Genes in the unfavorable signatures tended to activate the acute immune system response and angiogenesis, both of which are associated with metastatic disease and poor prognosis through a constitutively activated STAT3 pathway45. Genes in the favorable signatures tended to promote organ development and hematopoiesis, which may be associated with cell differentiation, and activate Wnt signaling while downregulating adaptive immune response systems. Wnt signaling in conjunction with TGF-pathway is associated with the development of mature hematopoietic stem cells46, which has therapeutic implications in hematological malignancies such as DLBCL. For instance, harvesting stem cells from healthy bone marrow donors and transplanting them into the patient allows for new healthy development of all blood cell lines which were likely depleted46. Correlating these signaling processes with the deconvolution analysis assists in putting perspective to the findings.

A number of genetic signatures and prognostic models have been published in the last few years2,3,9,47,48. Prognostic algorithms which are genetically focused on the malignant cells and do not incorporate the TME in their validation are at risk of being inaccurate and misleading because signaling between the tumor and its microenvironment can affect the nature and progression of the malignancy49. For instance, Hazlehurst et al.50 showed TME-induced resistance by fibronectin to cell adhesion-mediated therapeutic intervention in myeloma. The TME and tumor co-evolve in B-cell malignancies, allowing for multiple routes of tumor growth and progression, immune evasion, and cell death resistance51. Indeed, modulating the TME can have profound effects and can be exploited therapeutically as in the case of lenalidomide in follicular lymphoma or PD-1 blocking antibodies in Hodgkin Lymphoma52.

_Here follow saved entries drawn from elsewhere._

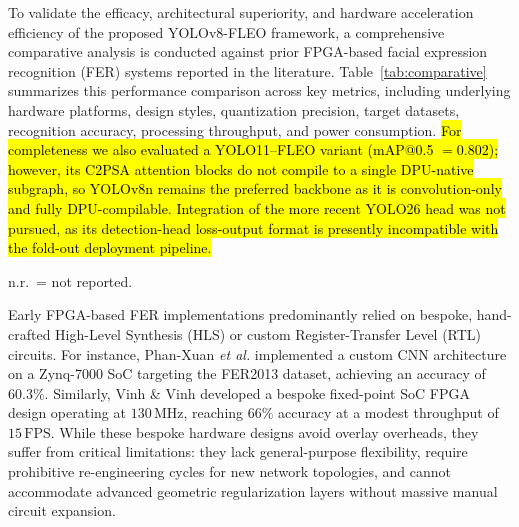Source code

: \documentclass[algorithms,article,submit,moreauthors]{Definitions/mdpi}
\newcommand{\rev}[1]{\hl{#1}}
\begin{document}
To validate the efficacy, architectural superiority, and hardware acceleration efficiency of the proposed YOLOv8-FLEO framework, a comprehensive comparative analysis is conducted against prior FPGA-based facial expression recognition (FER) systems reported in the literature. Table~\ref{tab:comparative} summarizes this performance comparison across key metrics, including underlying hardware platforms, design styles, quantization precision, target datasets, recognition accuracy, processing throughput, and power consumption. \rev{For completeness we also evaluated a YOLO11--FLEO variant (mAP@0.5 \mbox{$=0.802$}); however, its C2PSA attention blocks do not compile to a single DPU-native subgraph, so YOLOv8n remains the preferred backbone as it is convolution-only and fully DPU-compilable. Integration of the more recent YOLO26 head was not pursued, as its detection-head loss-output format is presently incompatible with the fold-out deployment pipeline.}

\begin{table}[h!]
\centering
\caption{Comparative Study with prior FPGA-based facial expression recognition systems.}
\label{tab:comparative}
\begin{tablenotes}[flushleft]\footnotesize
\item n.r.\ = not reported.
\end{tablenotes}
\end{table}

Early FPGA-based FER implementations predominantly relied on bespoke, hand-crafted High-Level Synthesis (HLS) or custom Register-Transfer Level (RTL) circuits. For instance, Phan-Xuan \textit{et al.}\citep{bib12} implemented a custom CNN architecture on a Zynq-7000 SoC targeting the FER2013 dataset, achieving an accuracy of $60.3\%$. Similarly, Vinh \& Vinh \citep{bib13} developed a bespoke fixed-point SoC FPGA design operating at $130\,\text{MHz}$, reaching $66\%$ accuracy at a modest throughput of $15\,\text{FPS}$. While these bespoke hardware designs avoid overlay overheads, they suffer from critical limitations: they lack general-purpose flexibility, require prohibitive re-engineering cycles for new network topologies, and cannot accommodate advanced geometric regularization layers without massive manual circuit expansion.
\end{document}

Our algorithm incorporates IPI scores and is supported by CIBERSORT, something which has not been done by other published models. Ciavarella et al.53 attempted to incorporate CIBERSORT into their algorithm which worsened prognostic prediction in the context of formalin-fixed paraffin-embedded tissue samples. Biccler et al.54 constructed a prognostic “stacking” model which takes advantage of established prognostic models and builds on them. Similar to our construct, they compared their stacking model with the Cox proportional hazard model with the IPI variables (CPH-IPI) and found that the stacking model was superior when non-IPI clinical factors were included in the algorithm. When considering real-life application of an algorithm, gaining insight on the TME and estimating survival outcomes is more beneficial, which our algorithm provides.

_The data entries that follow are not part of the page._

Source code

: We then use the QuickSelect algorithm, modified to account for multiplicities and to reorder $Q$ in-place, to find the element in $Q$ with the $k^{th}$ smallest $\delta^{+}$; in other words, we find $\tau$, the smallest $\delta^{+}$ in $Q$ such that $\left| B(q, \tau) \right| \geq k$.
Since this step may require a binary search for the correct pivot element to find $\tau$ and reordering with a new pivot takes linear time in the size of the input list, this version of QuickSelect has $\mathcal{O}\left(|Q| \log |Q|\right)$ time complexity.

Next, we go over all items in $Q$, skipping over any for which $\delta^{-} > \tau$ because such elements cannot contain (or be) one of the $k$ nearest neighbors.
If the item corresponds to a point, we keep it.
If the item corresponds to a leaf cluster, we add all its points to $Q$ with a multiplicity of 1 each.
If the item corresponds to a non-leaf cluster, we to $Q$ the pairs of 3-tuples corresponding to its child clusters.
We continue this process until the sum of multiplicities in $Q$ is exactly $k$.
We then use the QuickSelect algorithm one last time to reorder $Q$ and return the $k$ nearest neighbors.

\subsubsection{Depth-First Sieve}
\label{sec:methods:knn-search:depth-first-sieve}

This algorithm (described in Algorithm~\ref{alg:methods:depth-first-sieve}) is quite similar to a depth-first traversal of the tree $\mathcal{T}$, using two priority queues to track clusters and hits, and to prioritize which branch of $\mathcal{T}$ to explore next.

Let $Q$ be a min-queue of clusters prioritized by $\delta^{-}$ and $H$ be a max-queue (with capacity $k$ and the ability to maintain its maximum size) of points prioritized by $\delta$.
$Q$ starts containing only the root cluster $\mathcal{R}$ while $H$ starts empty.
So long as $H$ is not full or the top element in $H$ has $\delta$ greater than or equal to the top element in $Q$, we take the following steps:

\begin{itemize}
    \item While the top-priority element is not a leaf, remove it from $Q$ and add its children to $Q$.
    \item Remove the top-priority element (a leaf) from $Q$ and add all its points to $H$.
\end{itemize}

In conclusion, we developed and validated a robust survival-prediction model which may facilitate the prognostic evaluation and risk stratification of patients with DLBCL. Our analysis of immune cell subsets in DLBCL has revealed important associations with the clinical outcomes. Coupling the changes noted in immune cell content of the TME with the reliable risk predictions can aid personalized decision making regarding individual disease course and treatment outcomes.